I can't help but wonder at the timing. Part of the compelling weirdness of The Sound of Music is how it manages to effortlessly fuse the extremely personal with the extremely political. On one hand, it's just a goofy rom-com that follows nun-in-training Maria (complete with requisite ex-nun pudding bowl haircut) and her growing friendship with the original Christian Grey, Captain Georg von Trapp, whose children she's looking after in her capacity as governess. But on the other hand, it's about Austria being occupied by Nazi Germany.
At the beginning of the movie, there are rumblings of trouble. Captain von Trapp seems to take great care to avoid responding to telegrams summoning him to fight as part of the German Navy (alongside the Nazis). And while Maria does everything she can to make the von Trapps' home a bubble of safety, security, and happiness, ultimately when politics begins to intrude too far, the von Trapps are forced to take action.
The film's politics are not that straightforwardly progressive — as Robert von Dassanowsky has argued, the movie is strangely accurate about a very specific, little-known point in European history, “the anti-Nazi authoritarian state, the 1934-38 Austrofascist Ständestaat of the Chancellors Engelbert Dollfuss (1892-1934) and Kurt von Schuschnigg (1897-1977).” That's why although Captain von Trapp is staunchly anti-Nazis, whenever he talks about this antipathy towards the movement, it's based on his concerns for Austrian independence rather than the fact that Nazism meant hating on Jewish people.
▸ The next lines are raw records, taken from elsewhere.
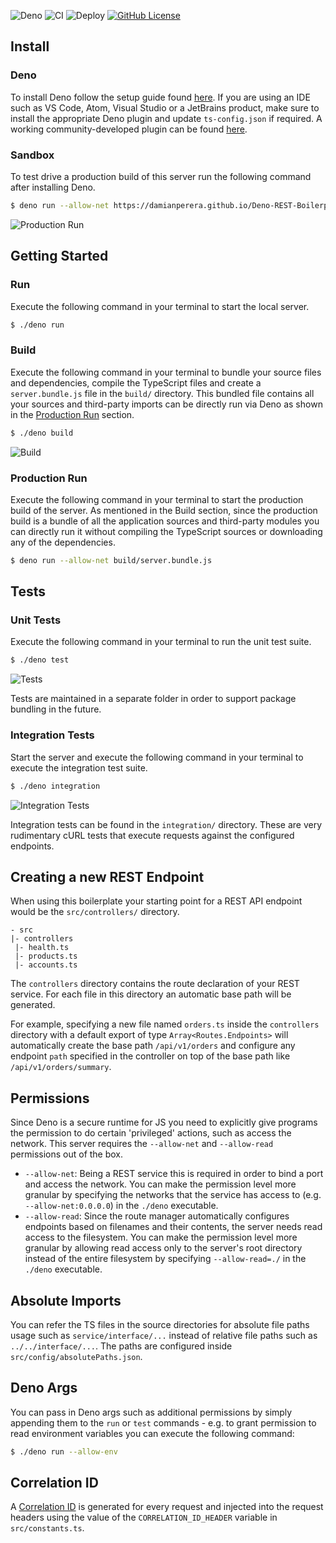 ![Deno](https://img.shields.io/badge/deno-v1.x.x-success?logo=deno&style=flat)
![CI](https://github.com/damianperera/Deno-REST-Boilerplate/workflows/CI/badge.svg?branch=master&event=push) ![Deploy](https://github.com/damianperera/Deno-REST-Boilerplate/workflows/Deploy/badge.svg?branch=master) [![GitHub License](https://img.shields.io/github/license/damianperera/Deno-REST-Boilerplate)](https://github.com/damianperera/Deno-REST-Boilerplate/blob/master/LICENSE)
## Install
### Deno
To install Deno follow the setup guide found [here](https://deno.land/#installation). If you are using an IDE such as VS Code, Atom, Visual Studio or a JetBrains product, make sure to install the appropriate Deno plugin and update `ts-config.json` if required. A working community-developed plugin can be found [here](https://github.com/justjavac/typescript-deno-plugin).

### Sandbox
To test drive a production build of this server run the following command after installing Deno.
```bash
$ deno run --allow-net https://damianperera.github.io/Deno-REST-Boilerplate/server.bundle.js
```
![Production Run](https://s7.gifyu.com/images/deno-production-run.gif)

## Getting Started
### Run
Execute the following command in your terminal to start the local server.

```bash
$ ./deno run
```

### Build
Execute the following command in your terminal to bundle your source files and dependencies, compile the TypeScript files and create a `server.bundle.js` file in the `build/` directory. This bundled file contains all your sources and third-party imports can be directly run via Deno as shown in the [Production Run](#production-run) section.

```bash
$ ./deno build
```
![Build](https://s7.gifyu.com/images/deno-build.gif)

### Production Run
Execute the following command in your terminal to start the production build of the server. As mentioned in the Build section, since the production build is a bundle of all the application sources and third-party modules you can directly run it without compiling the TypeScript sources or downloading any of the dependencies.
```bash
$ deno run --allow-net build/server.bundle.js
```

## Tests
### Unit Tests
Execute the following command in your terminal to run the unit test suite.

```bash
$ ./deno test
```
![Tests](https://s7.gifyu.com/images/deno-test.gif)

Tests are maintained in a separate folder in order to support package bundling in the future.

### Integration Tests
Start the server and execute the following command in your terminal to execute the integration test suite.

```bash
$ ./deno integration
```
![Integration Tests](https://s7.gifyu.com/images/deno-integration.gif)

Integration tests can be found in the `integration/` directory. These are very rudimentary cURL tests that execute requests against the configured endpoints.

## Creating a new REST Endpoint
When using this boilerplate your starting point for a REST API endpoint would be the `src/controllers/` directory.

```
- src
|- controllers
 |- health.ts
 |- products.ts
 |- accounts.ts
```

The `controllers` directory contains the route declaration of your REST service. For each file in this directory an automatic base path will be generated. 

For example, specifying a new file named `orders.ts` inside the `controllers` directory with a default export of type `Array<Routes.Endpoints>` will automatically create the base path `/api/v1/orders` and configure any endpoint `path` specified in the controller on top of the base path like `/api/v1/orders/summary`.

## Permissions
Since Deno is a secure runtime for JS you need to explicitly give programs the permission to do certain 'privileged' actions, such as access the network. This server requires the `--allow-net` and `--allow-read` permissions out of the box.

- `--allow-net`: Being a REST service this is required in order to bind a port and access the network. You can make the permission level more granular by specifying the networks that the service has access to (e.g. `--allow-net:0.0.0.0`) in the `./deno` executable.
- `--allow-read`: Since the route manager automatically configures endpoints based on filenames and their contents, the server needs read access to the filesystem. You can make the permission level more granular by allowing read access only to the server's root directory instead of the entire filesystem by specifying `--allow-read=./` in the `./deno` executable.

## Absolute Imports
You can refer the TS files in the source directories for absolute file paths usage such as `service/interface/...` instead of relative file paths such as `../../interface/...`. The paths are configured inside `src/config/absolutePaths.json`.

## Deno Args
You can pass in Deno args such as additional permissions by simply appending them to the `run` or `test` commands - e.g. to grant permission to read environment variables you can execute the following command:

```bash
$ ./deno run --allow-env
```

## Correlation ID
A [Correlation ID](https://blog.rapid7.com/2016/12/23/the-value-of-correlation-ids/) is generated for every request and injected into the request headers using the value of the `CORRELATION_ID_HEADER` variable in `src/constants.ts`.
But the film is clear about one thing: singing, performing, and self-expression is not a frivolous activity. Singing and self-expression was a form of resistance to fascism. I don't want to spoil it for anyone who hasn't seen The Sound of Music yet, but via Maria's tutoring of Captain von Trapp's children and their learning to sing, they become more confident at resisting blind authority in both their home and the wider world and singing forms one of their most important weapons in resisting being indoctrinated into the Nazi state.
That's what makes Miranda's home video such perfect timing. You'll probably have already read about the parallels between Donald Trump and various fascist figures — whether Adolf Hitler or Benito Mussolini. While it sounds desperately dramatic to compare Trump to figures responsible for mass genocide, the European fascist movements started off in ways that feel familiar now: They were ushered in by a financial recession and hostility surrounding race. It may sound like a bit of a stretch, but I'm pointing out a comparison people have already made.
There have been a whole bunch of articles written about the very smart, practical things you can do to resist Trump's agenda, with donations and volunteering at local organizations coming top of the list. This is a great idea: I cannot stress this enough. But perhaps an activity that hasn't been stressed enough is singing and performing. This is counter-intuitive for many reasons. It can feel frivolous to engage in your own performative, imaginary world when everything is so dark and desperate right now. But for a start, it's a smart, free form of self-care. Singing is healthy: It counts as a physical workout, and it is psychologically positive. According to Time, singing dispels loneliness and depression and the magazine argues, "The pleasure that comes from singing together is our evolutionary reward for coming together cooperatively, instead of hiding alone, every cave-dweller for him or herself."
From a capitalist standpoint, singing is basically useless. You're extremely unlikely to find fame and fortune via your singing. Only a few people get to be the Britney Spears and Katy Perrys of this world. The rest of us are just singing for nothing in our local choirs or in bands. Well, at least I assume this is how Trump would have us see it. Because in Trump's America, everything may boil down to dollars: how much you had when you came into America and how much you have now.
So, sure, singing is useless. You're probably not going to make your fortune from it. It's not an explicit form of political protest, like marching or voting or volunteering. But in a subtle way, it's a form of subversion. Singing in a group brings people of all different backgrounds together and makes people feel less alone — what do we need more than this, especially this week? Please, if you can, be like Miranda and take the opportunity to sing with your loved ones.